Homebrew ollama builds may lack sidecar llama-server / llama-quantize binaries. If ollama create or ollama run reports either binary missing, create a stable working directory with symlinks to llama.cpp:

mkdir -p "$HOME/ollama-gemma4/build/lib/ollama"
ln -sf /opt/homebrew/bin/llama-server "$HOME/ollama-gemma4/build/lib/ollama/llama-server"
ln -sf /opt/homebrew/bin/llama-quantize "$HOME/ollama-gemma4/build/lib/ollama/llama-quantize"
tmux kill-session -t ollama-gemma4 2>/dev/null || true
tmux new-session -d -s ollama-gemma4 "cd '$HOME/ollama-gemma4' && OLLAMA_FLASH_ATTENTION=1 OLLAMA_KV_CACHE_TYPE=q8_0 ollama serve"

Import and run:

ollama create gemma4-12b-gguf-local -f "$HOME/Models/gemma4-12b/Modelfile"
ollama list
ollama run gemma4-12b-gguf-local "用一句中文回答：Ollama 能跑 Gemma 4 12B 吗？"

For Ollama success, report whether it was:

official registry pull: ollama pull gemma4:12b
manual GGUF import: ollama create gemma4-12b-gguf-local
workaround needed: sidecar symlinks to llama.cpp

Troubleshooting

Symptom	Fix
`unknown model architecture: 'gemma4'`	Upgrade `llama.cpp`; old builds do not support Gemma 4 GGUF.
Port 8080 busy	Show the listener with `lsof`; either stop it or choose another port.
Chat `content` is empty and only reasoning appears	Restart with `--reasoning off`.
First-run `-hf` hangs or repeats metadata resolution	Use the cached local GGUF path with `-m`.
`ollama pull gemma4:12b` returns `pull model manifest: file does not exist`	Official registry tag is not ready or is temporarily inconsistent; use manual GGUF import.
Ollama reports `llama-server binary not found` or `llama-quantize binary not found`	Symlink those binaries from `llama.cpp` into the Ollama working directory and start `ollama serve` from there.
User wants image/multimodal	Remove `--no-mmproj` only after testing `mmproj`; text-only deployment is the stable default.
Memory too high	Lower context, use `Q4_K_M`, or reduce `--parallel` to `1`.

Final response shape

Answer in Chinese unless the user asks otherwise.
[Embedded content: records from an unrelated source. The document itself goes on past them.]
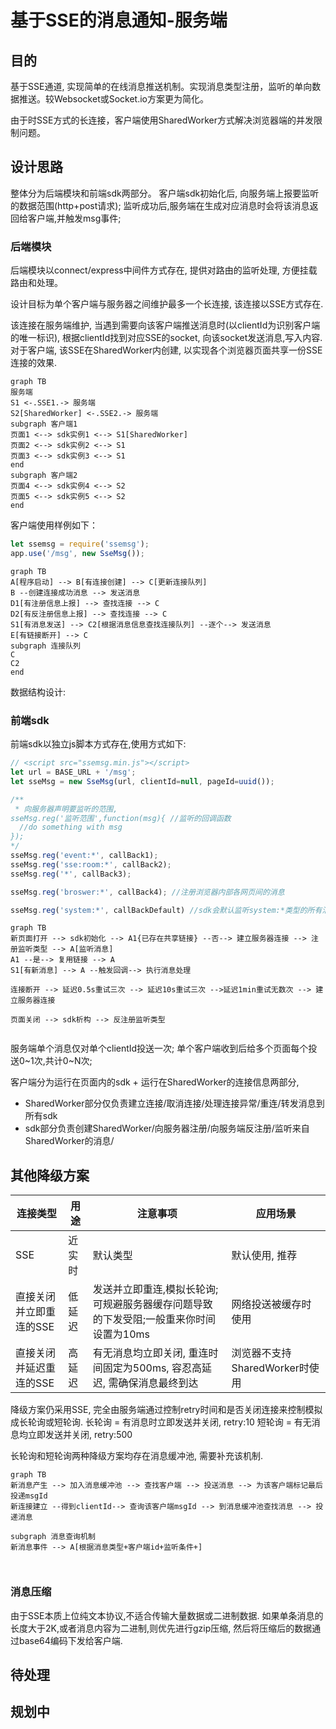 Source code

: # 基于SSE的消息通知-服务端

## 目的
基于SSE通道, 实现简单的在线消息推送机制。实现消息类型注册，监听的单向数据推送。较Websocket或Socket.io方案更为简化。

由于时SSE方式的长连接，客户端使用SharedWorker方式解决浏览器端的并发限制问题。

## 设计思路

整体分为后端模块和前端sdk两部分。
客户端sdk初始化后, 向服务端上报要监听的数据范围(http+post请求); 监听成功后,服务端在生成对应消息时会将该消息返回给客户端,并触发msg事件;

### 后端模块
后端模块以connect/express中间件方式存在, 提供对路由的监听处理, 方便挂载路由和处理。

设计目标为单个客户端与服务器之间维护最多一个长连接, 该连接以SSE方式存在.

该连接在服务端维护, 当遇到需要向该客户端推送消息时(以clientId为识别客户端的唯一标识), 根据clientId找到对应SSE的socket, 向该socket发送消息,写入内容. 对于客户端, 该SSE在SharedWorker内创建, 以实现各个浏览器页面共享一份SSE连接的效果.

```mermaid
graph TB
服务端
S1 <-.SSE1.-> 服务端
S2[SharedWorker] <-.SSE2.-> 服务端
subgraph 客户端1
页面1 <--> sdk实例1 <--> S1[SharedWorker]
页面2 <--> sdk实例2 <--> S1
页面3 <--> sdk实例3 <--> S1
end
subgraph 客户端2
页面4 <--> sdk实例4 <--> S2
页面5 <--> sdk实例5 <--> S2
end
```


客户端使用样例如下：
```javascript
let ssemsg = require('ssemsg');
app.use('/msg', new SseMsg());
```

```mermaid
graph TB
A[程序启动] --> B[有连接创建] --> C[更新连接队列]
B --创建连接成功消息 --> 发送消息
D1[有注册信息上报] --> 查找连接 --> C
D2[有反注册信息上报] --> 查找连接 --> C
S1[有消息发送] --> C2[根据消息信息查找连接队列] --逐个--> 发送消息
E[有链接断开] --> C
subgraph 连接队列
C
C2
end

```

数据结构设计:



### 前端sdk
前端sdk以独立js脚本方式存在,使用方式如下:

```javascript
// <script src="ssemsg.min.js"></script>
let url = BASE_URL + '/msg';
let sseMsg = new SseMsg(url, clientId=null, pageId=uuid());

/**
 * 向服务器声明要监听的范围,
sseMsg.reg('监听范围',function(msg){ //监听的回调函数
  //do something with msg
});
*/
sseMsg.reg('event:*', callBack1);
sseMsg.reg('sse:room:*', callBack2);
sseMsg.reg('*', callBack3);

sseMsg.reg('broswer:*', callBack4); //注册浏览器内部各网页间的消息

sseMsg.reg('system:*', callBackDefault) //sdk会默认监听system:*类型的所有消息,无需业务层面处理,此函数在new完毕后自动执行
```


```mermaid
graph TB
新页面打开 --> sdk初始化 --> A1{已存在共享链接} --否--> 建立服务器连接 --> 注册监听类型 --> A[监听消息]
A1 --是--> 复用链接 --> A
S1[有新消息] --> A --触发回调--> 执行消息处理

连接断开 --> 延迟0.5s重试三次 --> 延迟10s重试三次 -->延迟1min重试无数次 --> 建立服务器连接

页面关闭 --> sdk析构 --> 反注册监听类型


```


服务端单个消息仅对单个clientId投送一次;
单个客户端收到后给多个页面每个投送0~1次,共计0~N次;



客户端分为运行在页面内的sdk + 运行在SharedWorker的连接信息两部分, 

* SharedWorker部分仅负责建立连接/取消连接/处理连接异常/重连/转发消息到所有sdk
* sdk部分负责创建SharedWorker/向服务器注册/向服务端反注册/监听来自SharedWorker的消息/



## 其他降级方案

|  连接类型   | 用途  | 注意事项 | 应用场景 |
|  ----  | ----  | ---- | ---- |
| SSE  | 近实时 | 默认类型 | 默认使用, 推荐 |
| 直接关闭并立即重连的SSE  | 低延迟 | 发送并立即重连,模拟长轮询;可规避服务器缓存问题导致的下发受阻;一般重来你时间设置为10ms | 网络投送被缓存时使用|
| 直接关闭并延迟重连的SSE | 高延迟 | 有无消息均立即关闭, 重连时间固定为500ms, 容忍高延迟, 需确保消息最终到达 | 浏览器不支持SharedWorker时使用|

降级方案仍采用SSE, 完全由服务端通过控制retry时间和是否关闭连接来控制模拟成长轮询或短轮询.
长轮询 = 有消息时立即发送并关闭, retry:10
短轮询 = 有无消息均立即发送并关闭, retry:500

长轮询和短轮询两种降级方案均存在消息缓冲池, 需要补充该机制.



```mermaid
graph TB
新消息产生 --> 加入消息缓冲池 --> 查找客户端 --> 投送消息 --> 为该客户端标记最后投递msgId
新连接建立 --得到clientId--> 查询该客户端msgId --> 到消息缓冲池查找消息 --> 投递消息

subgraph 消息查询机制
新消息事件 --> A[根据消息类型+客户端id+监听条件+]



```

### 消息压缩

由于SSE本质上位纯文本协议,不适合传输大量数据或二进制数据. 如果单条消息的长度大于2K,或者消息内容为二进制,则优先进行gzip压缩, 然后将压缩后的数据通过base64编码下发给客户端.


## 待处理

## 规划中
Include:

endpoint URL
model id
tmux/session management commands
verification results from this session
resource summary and any caveats

Cross-Check Agent

Use agents/openai.yaml only when the deployment plan or troubleshooting result needs an independent model review before execution.